- Task description
The answer is the set of lines that include "communication", copied from the data below.

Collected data
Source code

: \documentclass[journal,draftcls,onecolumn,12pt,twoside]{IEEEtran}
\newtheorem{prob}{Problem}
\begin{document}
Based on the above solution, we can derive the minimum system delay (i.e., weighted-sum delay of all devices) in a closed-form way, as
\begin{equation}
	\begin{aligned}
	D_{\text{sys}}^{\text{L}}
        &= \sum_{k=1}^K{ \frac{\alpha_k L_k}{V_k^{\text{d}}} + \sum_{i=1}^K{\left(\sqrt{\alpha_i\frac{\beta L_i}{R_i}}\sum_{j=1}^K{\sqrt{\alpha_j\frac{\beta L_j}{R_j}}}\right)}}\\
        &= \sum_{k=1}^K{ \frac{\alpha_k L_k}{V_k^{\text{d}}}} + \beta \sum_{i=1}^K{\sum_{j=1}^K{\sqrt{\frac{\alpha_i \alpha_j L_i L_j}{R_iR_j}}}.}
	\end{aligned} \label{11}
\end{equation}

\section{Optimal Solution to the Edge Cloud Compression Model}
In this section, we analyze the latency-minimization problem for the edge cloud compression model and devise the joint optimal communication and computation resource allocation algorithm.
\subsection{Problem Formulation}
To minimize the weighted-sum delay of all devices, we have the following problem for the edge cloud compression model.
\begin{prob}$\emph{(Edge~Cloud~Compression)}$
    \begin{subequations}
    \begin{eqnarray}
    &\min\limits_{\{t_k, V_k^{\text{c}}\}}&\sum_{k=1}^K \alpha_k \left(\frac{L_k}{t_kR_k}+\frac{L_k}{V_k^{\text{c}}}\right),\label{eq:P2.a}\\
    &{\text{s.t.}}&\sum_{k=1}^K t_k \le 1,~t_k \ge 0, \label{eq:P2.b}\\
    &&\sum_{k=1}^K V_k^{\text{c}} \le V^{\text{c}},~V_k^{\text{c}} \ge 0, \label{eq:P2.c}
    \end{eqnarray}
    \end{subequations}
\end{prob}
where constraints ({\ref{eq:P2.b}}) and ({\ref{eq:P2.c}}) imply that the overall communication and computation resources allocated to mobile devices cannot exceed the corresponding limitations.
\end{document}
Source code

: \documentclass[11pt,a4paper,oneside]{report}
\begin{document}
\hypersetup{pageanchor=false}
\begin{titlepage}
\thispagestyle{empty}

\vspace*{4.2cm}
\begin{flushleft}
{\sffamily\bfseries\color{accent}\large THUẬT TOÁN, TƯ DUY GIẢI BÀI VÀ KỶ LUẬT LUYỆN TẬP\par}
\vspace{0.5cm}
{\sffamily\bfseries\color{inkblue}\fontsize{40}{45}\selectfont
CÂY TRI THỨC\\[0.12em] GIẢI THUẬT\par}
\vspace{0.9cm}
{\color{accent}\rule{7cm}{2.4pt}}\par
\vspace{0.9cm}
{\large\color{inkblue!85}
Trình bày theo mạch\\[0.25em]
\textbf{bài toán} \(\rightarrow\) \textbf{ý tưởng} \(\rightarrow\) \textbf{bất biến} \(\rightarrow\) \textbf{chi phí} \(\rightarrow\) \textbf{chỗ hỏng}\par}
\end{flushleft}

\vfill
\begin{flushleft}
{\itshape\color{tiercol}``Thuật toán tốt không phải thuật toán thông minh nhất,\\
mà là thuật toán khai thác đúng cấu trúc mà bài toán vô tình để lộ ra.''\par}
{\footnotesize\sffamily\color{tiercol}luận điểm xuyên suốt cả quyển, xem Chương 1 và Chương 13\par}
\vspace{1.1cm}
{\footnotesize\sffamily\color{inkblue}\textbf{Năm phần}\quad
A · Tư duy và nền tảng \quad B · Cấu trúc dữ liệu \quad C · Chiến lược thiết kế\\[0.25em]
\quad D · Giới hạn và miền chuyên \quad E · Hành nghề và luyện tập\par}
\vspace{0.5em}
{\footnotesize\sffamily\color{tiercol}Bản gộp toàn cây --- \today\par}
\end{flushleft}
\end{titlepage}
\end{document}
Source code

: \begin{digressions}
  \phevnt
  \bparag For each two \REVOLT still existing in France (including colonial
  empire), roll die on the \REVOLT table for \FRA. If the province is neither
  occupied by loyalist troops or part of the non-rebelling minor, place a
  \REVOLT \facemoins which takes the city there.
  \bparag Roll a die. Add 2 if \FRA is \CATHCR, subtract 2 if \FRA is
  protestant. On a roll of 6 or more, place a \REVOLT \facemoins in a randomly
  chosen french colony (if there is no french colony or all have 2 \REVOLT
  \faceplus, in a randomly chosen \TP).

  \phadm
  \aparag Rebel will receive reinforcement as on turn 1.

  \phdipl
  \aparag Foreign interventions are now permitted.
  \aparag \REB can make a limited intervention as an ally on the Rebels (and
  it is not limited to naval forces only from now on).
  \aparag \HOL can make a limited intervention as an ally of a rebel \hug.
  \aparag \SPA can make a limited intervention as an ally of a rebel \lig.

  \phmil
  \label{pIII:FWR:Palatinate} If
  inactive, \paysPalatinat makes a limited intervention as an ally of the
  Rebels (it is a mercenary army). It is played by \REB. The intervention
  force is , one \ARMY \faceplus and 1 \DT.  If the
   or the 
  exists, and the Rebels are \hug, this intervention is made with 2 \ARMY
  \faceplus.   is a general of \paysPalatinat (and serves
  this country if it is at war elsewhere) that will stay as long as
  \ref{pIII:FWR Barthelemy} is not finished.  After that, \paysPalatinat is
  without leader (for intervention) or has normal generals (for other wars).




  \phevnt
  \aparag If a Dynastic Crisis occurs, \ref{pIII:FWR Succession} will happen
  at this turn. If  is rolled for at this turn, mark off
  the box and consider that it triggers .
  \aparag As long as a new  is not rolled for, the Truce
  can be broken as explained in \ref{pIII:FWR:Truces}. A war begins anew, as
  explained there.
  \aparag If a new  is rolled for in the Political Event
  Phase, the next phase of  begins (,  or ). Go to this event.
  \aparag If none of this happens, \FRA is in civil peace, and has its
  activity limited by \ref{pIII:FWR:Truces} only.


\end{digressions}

- Result of this exercise
In this section, we analyze the latency-minimization problem for the edge cloud compression model and devise the joint optimal communication and computation resource allocation algorithm.
where constraints ({\ref{eq:P2.b}}) and ({\ref{eq:P2.c}}) imply that the overall communication and computation resources allocated to mobile devices cannot exceed the corresponding limitations.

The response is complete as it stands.